One of them was assisting me in doing a foley a few weeks ago (and during this clinical rotation I finally got a really good flow going of how to do them), and my "partner" for the day proceeded to critique me as I was going out of the room...and about 80% of what she was telling me was incorrect.

I kept trying to change the subject, but then she started with, "Well, if you expect to make it as an RN in a hospital...."

I cut her off and said, "Isn't this your THIRD time through 3rd semester?"

And just watched her jaw drop as I walked away.

Yeah, that was mean...but she shut up!

I would be straight up in private and say- "You are coming across as a know it all- I find it unhelpful and annoying. I think it probably rubs other people the wrong way also." Maybe the guy just isn't self aware. Maybe this heads up will let him know how he effects others. If it continues ignore him- and ask him to leave your patient's room.

Take it with a smile:D and ignore the dude. He just wants everyones' attention.

Heh. I want to interject on the other side of the argument.

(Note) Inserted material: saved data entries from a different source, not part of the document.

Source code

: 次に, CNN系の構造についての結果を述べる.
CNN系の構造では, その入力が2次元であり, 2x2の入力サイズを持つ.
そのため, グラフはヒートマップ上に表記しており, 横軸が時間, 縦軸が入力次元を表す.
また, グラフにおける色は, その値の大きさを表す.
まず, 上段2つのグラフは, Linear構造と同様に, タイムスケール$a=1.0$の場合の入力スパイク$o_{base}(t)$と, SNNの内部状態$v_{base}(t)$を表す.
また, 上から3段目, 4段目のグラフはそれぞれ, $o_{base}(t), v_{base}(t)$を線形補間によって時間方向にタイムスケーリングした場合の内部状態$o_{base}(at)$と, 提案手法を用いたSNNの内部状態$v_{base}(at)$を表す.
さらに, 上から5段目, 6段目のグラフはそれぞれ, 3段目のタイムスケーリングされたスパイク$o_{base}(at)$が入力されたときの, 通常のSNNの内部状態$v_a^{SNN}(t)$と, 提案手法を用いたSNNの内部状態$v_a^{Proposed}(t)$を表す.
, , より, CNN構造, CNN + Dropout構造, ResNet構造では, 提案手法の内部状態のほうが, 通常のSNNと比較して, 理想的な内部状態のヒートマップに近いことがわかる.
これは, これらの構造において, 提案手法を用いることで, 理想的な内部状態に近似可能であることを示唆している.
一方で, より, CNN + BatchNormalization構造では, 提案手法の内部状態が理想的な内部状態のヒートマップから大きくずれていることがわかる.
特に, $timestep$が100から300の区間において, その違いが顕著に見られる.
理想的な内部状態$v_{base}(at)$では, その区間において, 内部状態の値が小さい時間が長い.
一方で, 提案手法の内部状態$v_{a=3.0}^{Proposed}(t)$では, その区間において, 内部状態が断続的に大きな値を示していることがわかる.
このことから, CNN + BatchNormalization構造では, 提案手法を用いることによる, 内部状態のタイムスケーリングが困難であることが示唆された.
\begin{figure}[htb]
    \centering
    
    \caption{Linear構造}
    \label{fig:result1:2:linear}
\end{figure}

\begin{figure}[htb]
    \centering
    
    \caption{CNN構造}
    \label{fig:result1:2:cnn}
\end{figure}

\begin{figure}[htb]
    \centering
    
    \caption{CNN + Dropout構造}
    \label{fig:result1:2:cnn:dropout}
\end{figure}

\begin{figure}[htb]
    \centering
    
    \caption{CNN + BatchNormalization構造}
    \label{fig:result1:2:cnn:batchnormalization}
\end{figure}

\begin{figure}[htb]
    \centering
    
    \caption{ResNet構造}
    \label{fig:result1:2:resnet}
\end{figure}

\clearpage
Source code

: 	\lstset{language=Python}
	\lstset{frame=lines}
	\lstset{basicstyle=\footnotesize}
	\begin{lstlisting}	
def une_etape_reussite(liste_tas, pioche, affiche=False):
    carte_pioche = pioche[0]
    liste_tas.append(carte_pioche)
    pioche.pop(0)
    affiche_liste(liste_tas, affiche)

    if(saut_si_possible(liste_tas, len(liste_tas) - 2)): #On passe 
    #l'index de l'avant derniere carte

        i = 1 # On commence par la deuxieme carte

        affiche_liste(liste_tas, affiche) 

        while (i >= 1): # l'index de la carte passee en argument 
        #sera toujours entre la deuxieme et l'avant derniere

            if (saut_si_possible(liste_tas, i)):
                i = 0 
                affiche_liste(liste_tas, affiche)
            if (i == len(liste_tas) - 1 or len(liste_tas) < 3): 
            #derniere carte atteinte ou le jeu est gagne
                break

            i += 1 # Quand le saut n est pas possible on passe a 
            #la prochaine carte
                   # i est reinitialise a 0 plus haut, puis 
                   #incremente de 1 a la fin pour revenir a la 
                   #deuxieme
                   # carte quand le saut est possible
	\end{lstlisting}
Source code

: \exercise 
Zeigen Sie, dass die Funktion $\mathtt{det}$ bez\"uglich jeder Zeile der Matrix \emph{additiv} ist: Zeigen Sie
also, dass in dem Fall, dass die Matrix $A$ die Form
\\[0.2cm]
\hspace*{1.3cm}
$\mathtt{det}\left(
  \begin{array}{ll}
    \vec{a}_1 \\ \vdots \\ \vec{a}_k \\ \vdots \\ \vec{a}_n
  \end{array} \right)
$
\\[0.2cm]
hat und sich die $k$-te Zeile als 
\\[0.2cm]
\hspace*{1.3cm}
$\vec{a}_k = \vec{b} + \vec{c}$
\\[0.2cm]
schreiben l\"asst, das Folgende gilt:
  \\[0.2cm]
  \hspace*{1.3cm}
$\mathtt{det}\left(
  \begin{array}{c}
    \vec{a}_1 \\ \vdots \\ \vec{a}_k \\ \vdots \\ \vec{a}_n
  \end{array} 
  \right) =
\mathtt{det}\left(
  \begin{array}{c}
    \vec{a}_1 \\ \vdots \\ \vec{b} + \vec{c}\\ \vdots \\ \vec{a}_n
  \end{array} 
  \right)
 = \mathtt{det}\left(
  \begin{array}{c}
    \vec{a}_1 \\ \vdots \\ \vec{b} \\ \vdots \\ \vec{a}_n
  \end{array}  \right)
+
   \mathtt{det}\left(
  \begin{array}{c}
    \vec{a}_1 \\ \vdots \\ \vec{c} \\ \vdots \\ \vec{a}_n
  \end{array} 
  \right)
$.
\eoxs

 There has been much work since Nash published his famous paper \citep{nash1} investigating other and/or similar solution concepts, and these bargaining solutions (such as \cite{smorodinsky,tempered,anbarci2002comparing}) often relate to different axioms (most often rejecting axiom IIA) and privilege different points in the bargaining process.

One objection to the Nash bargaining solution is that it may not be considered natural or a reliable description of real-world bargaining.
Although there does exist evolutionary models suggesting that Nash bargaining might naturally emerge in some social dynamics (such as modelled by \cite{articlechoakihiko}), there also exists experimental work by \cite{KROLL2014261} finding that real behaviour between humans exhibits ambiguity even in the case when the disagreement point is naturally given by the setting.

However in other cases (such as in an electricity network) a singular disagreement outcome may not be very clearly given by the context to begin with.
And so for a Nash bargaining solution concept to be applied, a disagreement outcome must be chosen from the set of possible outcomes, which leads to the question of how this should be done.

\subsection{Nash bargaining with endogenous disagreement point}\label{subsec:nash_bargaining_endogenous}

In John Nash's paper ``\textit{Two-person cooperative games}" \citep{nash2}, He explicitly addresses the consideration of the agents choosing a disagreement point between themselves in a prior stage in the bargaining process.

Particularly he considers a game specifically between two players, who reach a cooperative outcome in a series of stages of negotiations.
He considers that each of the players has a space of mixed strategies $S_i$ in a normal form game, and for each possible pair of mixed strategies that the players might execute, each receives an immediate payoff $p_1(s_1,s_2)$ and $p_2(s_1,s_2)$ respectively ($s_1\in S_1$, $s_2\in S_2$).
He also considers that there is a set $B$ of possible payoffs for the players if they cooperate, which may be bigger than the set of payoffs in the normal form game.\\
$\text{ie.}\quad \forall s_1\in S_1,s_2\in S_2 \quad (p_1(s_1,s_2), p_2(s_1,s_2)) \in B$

I would reccommend you examine WHY it bothers you before you lash out and choose your words very carefully. This could be construed by him as jealousy on your part, especially if he has issues accepting (constructive) criticism from others. I am not saying that is the case, but how you intend things and how people view them can be completely opposite. I find it helpful to have other students help each other get things right. What is is doing is over the line though. In the end, it is your choice on how you handle it and what makes you comfortable.